- **EXERCISE PROMPT**:
Retype the lines from the first one in the records down to the line containing "- [x] 100% willing to pay", counting both, and leave out any pictures.

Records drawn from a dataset
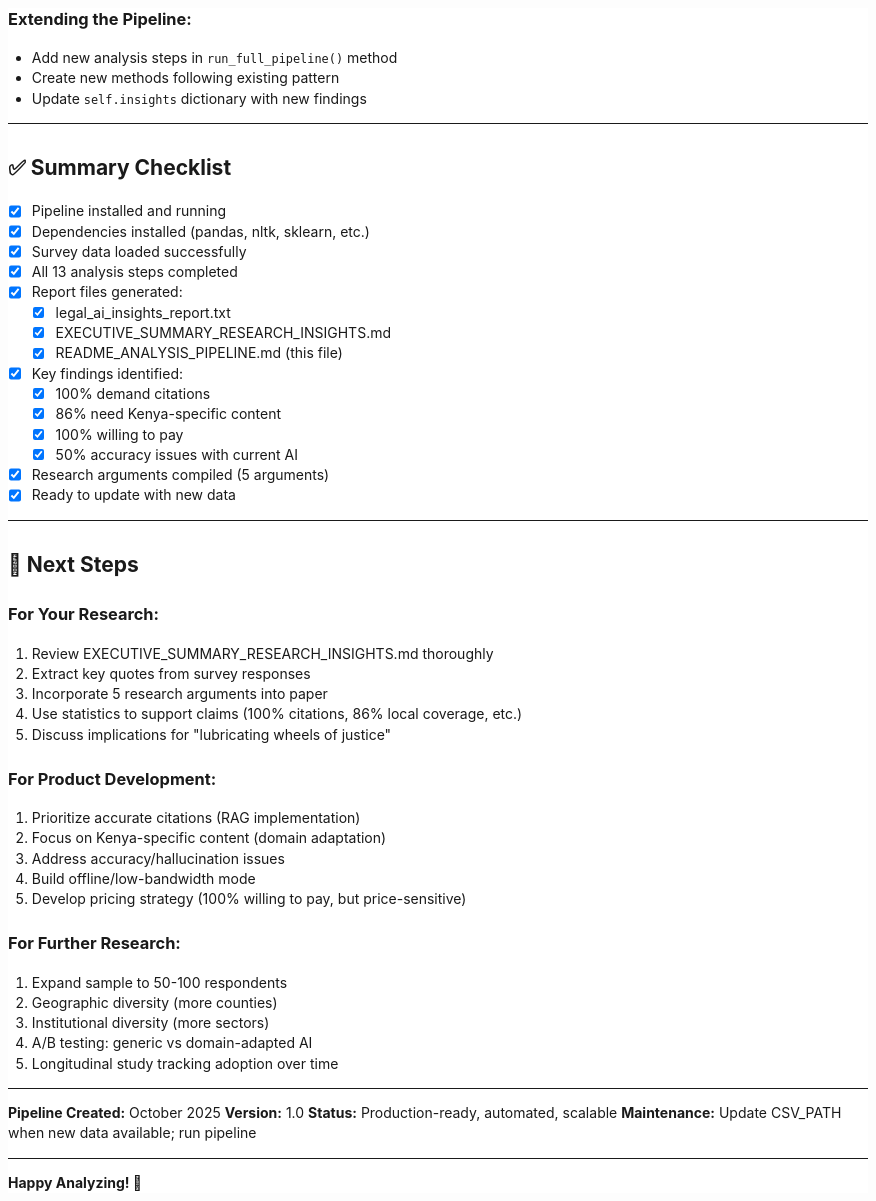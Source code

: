 ### Extending the Pipeline:
- Add new analysis steps in `run_full_pipeline()` method
- Create new methods following existing pattern
- Update `self.insights` dictionary with new findings

---

## ✅ Summary Checklist

- [x] Pipeline installed and running
- [x] Dependencies installed (pandas, nltk, sklearn, etc.)
- [x] Survey data loaded successfully
- [x] All 13 analysis steps completed
- [x] Report files generated:
  - [x] legal_ai_insights_report.txt
  - [x] EXECUTIVE_SUMMARY_RESEARCH_INSIGHTS.md
  - [x] README_ANALYSIS_PIPELINE.md (this file)
- [x] Key findings identified:
  - [x] 100% demand citations
  - [x] 86% need Kenya-specific content
  - [x] 100% willing to pay
  - [x] 50% accuracy issues with current AI
- [x] Research arguments compiled (5 arguments)
- [x] Ready to update with new data

---

## 🎯 Next Steps

### For Your Research:
1. Review EXECUTIVE_SUMMARY_RESEARCH_INSIGHTS.md thoroughly
2. Extract key quotes from survey responses
3. Incorporate 5 research arguments into paper
4. Use statistics to support claims (100% citations, 86% local coverage, etc.)
5. Discuss implications for "lubricating wheels of justice"

### For Product Development:
1. Prioritize accurate citations (RAG implementation)
2. Focus on Kenya-specific content (domain adaptation)
3. Address accuracy/hallucination issues
4. Build offline/low-bandwidth mode
5. Develop pricing strategy (100% willing to pay, but price-sensitive)

### For Further Research:
1. Expand sample to 50-100 respondents
2. Geographic diversity (more counties)
3. Institutional diversity (more sectors)
4. A/B testing: generic vs domain-adapted AI
5. Longitudinal study tracking adoption over time

---

**Pipeline Created:** October 2025
**Version:** 1.0
**Status:** Production-ready, automated, scalable
**Maintenance:** Update CSV_PATH when new data available; run pipeline

---

**Happy Analyzing! 🚀**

- **EXERCISE OUTPUT**:
Source code

: ### Extending the Pipeline:
- Add new analysis steps in `run_full_pipeline()` method
- Create new methods following existing pattern
- Update `self.insights` dictionary with new findings

---

## ✅ Summary Checklist

- [x] Pipeline installed and running
- [x] Dependencies installed (pandas, nltk, sklearn, etc.)
- [x] Survey data loaded successfully
- [x] All 13 analysis steps completed
- [x] Report files generated:
  - [x] legal_ai_insights_report.txt
  - [x] EXECUTIVE_SUMMARY_RESEARCH_INSIGHTS.md
  - [x] README_ANALYSIS_PIPELINE.md (this file)
- [x] Key findings identified:
  - [x] 100% demand citations
  - [x] 86% need Kenya-specific content
  - [x] 100% willing to pay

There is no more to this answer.